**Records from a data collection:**
════════════════════

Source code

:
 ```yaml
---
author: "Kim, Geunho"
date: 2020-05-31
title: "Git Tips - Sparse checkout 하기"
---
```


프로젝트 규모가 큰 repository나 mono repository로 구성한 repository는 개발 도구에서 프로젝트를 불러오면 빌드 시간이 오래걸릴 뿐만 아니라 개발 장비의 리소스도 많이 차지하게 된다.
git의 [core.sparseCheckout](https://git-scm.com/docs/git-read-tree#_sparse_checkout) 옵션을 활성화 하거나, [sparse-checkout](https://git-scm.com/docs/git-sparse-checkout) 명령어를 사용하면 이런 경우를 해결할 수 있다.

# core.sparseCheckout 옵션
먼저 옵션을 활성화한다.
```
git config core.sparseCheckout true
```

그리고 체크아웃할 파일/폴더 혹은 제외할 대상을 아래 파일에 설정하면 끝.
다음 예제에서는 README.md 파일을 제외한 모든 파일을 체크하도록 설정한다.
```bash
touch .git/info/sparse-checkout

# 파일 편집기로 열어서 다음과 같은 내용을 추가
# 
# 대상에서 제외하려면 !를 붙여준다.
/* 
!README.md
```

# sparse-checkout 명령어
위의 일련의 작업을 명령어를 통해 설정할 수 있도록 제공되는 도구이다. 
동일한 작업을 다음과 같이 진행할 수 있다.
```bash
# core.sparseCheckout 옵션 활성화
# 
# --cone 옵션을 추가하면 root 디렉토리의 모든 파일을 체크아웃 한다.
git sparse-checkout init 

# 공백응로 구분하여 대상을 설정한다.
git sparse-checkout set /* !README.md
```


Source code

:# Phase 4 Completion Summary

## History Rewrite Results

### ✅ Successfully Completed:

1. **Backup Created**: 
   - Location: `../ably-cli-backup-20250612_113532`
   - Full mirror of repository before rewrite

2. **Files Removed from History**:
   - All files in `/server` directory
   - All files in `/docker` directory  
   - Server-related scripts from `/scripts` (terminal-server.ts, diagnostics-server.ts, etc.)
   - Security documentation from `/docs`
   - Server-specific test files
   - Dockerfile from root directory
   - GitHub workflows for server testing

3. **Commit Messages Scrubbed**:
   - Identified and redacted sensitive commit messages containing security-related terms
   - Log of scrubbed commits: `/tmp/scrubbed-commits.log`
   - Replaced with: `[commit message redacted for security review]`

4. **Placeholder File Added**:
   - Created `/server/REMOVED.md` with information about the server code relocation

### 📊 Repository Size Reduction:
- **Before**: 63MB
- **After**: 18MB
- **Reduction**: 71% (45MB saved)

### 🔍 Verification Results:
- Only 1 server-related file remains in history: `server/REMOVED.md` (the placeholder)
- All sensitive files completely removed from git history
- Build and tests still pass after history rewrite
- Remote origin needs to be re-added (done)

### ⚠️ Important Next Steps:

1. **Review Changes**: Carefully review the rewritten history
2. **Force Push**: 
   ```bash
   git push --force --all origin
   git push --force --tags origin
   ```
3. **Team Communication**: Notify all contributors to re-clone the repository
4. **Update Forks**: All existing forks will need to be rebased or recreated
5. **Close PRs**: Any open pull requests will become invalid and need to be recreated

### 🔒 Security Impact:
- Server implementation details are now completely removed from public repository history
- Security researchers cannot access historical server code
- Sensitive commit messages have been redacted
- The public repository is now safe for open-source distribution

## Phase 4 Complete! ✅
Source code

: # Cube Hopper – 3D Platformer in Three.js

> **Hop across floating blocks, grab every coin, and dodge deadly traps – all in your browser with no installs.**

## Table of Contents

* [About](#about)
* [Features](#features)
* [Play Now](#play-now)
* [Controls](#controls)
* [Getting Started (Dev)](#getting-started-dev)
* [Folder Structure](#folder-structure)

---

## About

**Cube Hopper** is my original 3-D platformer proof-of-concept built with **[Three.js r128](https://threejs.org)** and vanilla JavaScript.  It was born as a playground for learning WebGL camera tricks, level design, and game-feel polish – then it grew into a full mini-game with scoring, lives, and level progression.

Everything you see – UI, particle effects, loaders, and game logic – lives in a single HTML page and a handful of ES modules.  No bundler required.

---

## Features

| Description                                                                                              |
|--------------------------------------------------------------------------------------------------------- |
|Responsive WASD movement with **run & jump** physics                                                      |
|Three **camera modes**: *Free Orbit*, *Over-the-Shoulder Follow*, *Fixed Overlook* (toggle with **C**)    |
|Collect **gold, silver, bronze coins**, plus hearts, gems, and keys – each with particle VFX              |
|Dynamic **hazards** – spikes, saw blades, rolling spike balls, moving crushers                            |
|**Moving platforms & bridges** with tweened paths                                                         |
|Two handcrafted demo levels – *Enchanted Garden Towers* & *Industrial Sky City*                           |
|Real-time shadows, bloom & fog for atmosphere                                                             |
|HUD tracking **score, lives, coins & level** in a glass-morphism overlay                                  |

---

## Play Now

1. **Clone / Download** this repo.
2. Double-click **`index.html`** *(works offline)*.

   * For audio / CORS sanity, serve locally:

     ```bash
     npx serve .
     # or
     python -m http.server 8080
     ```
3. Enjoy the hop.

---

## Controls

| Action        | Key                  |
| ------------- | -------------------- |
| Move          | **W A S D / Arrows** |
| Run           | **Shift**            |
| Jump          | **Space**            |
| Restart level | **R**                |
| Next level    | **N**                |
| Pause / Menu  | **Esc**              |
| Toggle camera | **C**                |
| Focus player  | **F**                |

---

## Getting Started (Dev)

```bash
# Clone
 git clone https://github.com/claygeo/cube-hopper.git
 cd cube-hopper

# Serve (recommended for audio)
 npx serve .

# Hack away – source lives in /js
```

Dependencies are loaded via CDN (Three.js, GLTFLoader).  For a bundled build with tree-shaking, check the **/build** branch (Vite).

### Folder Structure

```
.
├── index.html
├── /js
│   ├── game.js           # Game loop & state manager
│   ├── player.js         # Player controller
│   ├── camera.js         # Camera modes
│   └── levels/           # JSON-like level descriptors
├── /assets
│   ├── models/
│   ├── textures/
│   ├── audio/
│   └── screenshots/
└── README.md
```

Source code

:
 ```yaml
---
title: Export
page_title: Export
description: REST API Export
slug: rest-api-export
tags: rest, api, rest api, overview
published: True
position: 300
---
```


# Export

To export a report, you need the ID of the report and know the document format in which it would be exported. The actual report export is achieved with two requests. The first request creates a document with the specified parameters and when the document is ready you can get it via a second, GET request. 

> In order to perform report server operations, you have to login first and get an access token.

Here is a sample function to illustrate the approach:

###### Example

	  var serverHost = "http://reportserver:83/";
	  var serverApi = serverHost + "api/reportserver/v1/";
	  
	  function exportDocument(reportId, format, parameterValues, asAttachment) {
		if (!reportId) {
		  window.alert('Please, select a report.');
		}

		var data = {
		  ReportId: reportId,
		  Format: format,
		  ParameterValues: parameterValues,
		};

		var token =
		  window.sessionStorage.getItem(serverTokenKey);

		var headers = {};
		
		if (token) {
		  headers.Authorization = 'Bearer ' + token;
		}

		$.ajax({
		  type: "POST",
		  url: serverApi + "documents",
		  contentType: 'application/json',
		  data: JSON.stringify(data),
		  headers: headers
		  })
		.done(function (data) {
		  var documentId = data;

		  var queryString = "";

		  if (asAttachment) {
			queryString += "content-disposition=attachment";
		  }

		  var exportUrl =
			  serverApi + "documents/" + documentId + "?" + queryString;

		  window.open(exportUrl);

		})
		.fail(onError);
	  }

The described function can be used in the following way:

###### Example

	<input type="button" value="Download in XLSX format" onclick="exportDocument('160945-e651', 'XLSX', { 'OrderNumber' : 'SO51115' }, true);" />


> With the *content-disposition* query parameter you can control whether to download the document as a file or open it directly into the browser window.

════════════════════

**WORK ORDER:**
The answer must be every line of the records above that holds the word "sparseCheckout".

**RESPONSE TO THIS EXERCISE:**
git의 [core.sparseCheckout](https://git-scm.com/docs/git-read-tree#_sparse_checkout) 옵션을 활성화 하거나, [sparse-checkout](https://git-scm.com/docs/git-sparse-checkout) 명령어를 사용하면 이런 경우를 해결할 수 있다.
# core.sparseCheckout 옵션
git config core.sparseCheckout true
# core.sparseCheckout 옵션 활성화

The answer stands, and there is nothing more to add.